The response should consist of every record, reproduced exactly.

## Material to process
★ ★ ★ ★ ★

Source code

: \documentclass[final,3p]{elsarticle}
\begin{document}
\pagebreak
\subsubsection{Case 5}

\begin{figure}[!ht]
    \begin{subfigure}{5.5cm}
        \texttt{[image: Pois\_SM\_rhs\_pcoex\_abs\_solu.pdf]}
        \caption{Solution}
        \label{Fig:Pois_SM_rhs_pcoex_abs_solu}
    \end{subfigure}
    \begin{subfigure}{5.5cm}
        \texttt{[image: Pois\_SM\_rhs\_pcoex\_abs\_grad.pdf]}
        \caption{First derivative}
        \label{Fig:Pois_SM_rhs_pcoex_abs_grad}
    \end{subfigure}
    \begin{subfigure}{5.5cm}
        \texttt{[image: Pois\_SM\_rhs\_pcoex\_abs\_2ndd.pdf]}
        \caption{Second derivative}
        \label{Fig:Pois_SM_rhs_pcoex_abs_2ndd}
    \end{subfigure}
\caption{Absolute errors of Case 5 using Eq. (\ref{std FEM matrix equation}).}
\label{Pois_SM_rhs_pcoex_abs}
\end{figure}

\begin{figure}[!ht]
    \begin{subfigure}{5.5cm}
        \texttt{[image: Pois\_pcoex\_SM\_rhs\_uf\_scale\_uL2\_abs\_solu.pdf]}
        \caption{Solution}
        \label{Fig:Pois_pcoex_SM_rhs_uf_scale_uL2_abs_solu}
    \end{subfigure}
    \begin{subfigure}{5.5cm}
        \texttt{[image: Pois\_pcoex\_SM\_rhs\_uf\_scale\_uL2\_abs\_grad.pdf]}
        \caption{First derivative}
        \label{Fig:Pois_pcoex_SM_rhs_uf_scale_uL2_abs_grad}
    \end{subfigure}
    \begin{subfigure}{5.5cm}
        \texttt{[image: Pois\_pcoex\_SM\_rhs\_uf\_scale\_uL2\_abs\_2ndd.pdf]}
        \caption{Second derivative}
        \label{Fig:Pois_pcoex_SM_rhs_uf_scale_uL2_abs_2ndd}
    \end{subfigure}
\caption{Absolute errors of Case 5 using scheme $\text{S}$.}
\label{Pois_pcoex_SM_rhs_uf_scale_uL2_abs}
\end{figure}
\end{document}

★ ★ ★ ★ ★

## Answer section
Source code

: \documentclass[final,3p]{elsarticle}
\begin{document}
\pagebreak
\subsubsection{Case 5}

\begin{figure}[!ht]
    \begin{subfigure}{5.5cm}
        \texttt{[image: Pois\_SM\_rhs\_pcoex\_abs\_solu.pdf]}
        \caption{Solution}
        \label{Fig:Pois_SM_rhs_pcoex_abs_solu}
    \end{subfigure}
    \begin{subfigure}{5.5cm}
        \texttt{[image: Pois\_SM\_rhs\_pcoex\_abs\_grad.pdf]}
        \caption{First derivative}
        \label{Fig:Pois_SM_rhs_pcoex_abs_grad}
    \end{subfigure}
    \begin{subfigure}{5.5cm}
        \texttt{[image: Pois\_SM\_rhs\_pcoex\_abs\_2ndd.pdf]}
        \caption{Second derivative}
        \label{Fig:Pois_SM_rhs_pcoex_abs_2ndd}
    \end{subfigure}
\caption{Absolute errors of Case 5 using Eq. (\ref{std FEM matrix equation}).}
\label{Pois_SM_rhs_pcoex_abs}
\end{figure}

\begin{figure}[!ht]
    \begin{subfigure}{5.5cm}
        \texttt{[image: Pois\_pcoex\_SM\_rhs\_uf\_scale\_uL2\_abs\_solu.pdf]}
        \caption{Solution}
        \label{Fig:Pois_pcoex_SM_rhs_uf_scale_uL2_abs_solu}
    \end{subfigure}
    \begin{subfigure}{5.5cm}
        \texttt{[image: Pois\_pcoex\_SM\_rhs\_uf\_scale\_uL2\_abs\_grad.pdf]}
        \caption{First derivative}
        \label{Fig:Pois_pcoex_SM_rhs_uf_scale_uL2_abs_grad}
    \end{subfigure}
    \begin{subfigure}{5.5cm}
        \texttt{[image: Pois\_pcoex\_SM\_rhs\_uf\_scale\_uL2\_abs\_2ndd.pdf]}
        \caption{Second derivative}
        \label{Fig:Pois_pcoex_SM_rhs_uf_scale_uL2_abs_2ndd}
    \end{subfigure}
\caption{Absolute errors of Case 5 using scheme $\text{S}$.}
\label{Pois_pcoex_SM_rhs_uf_scale_uL2_abs}
\end{figure}
\end{document}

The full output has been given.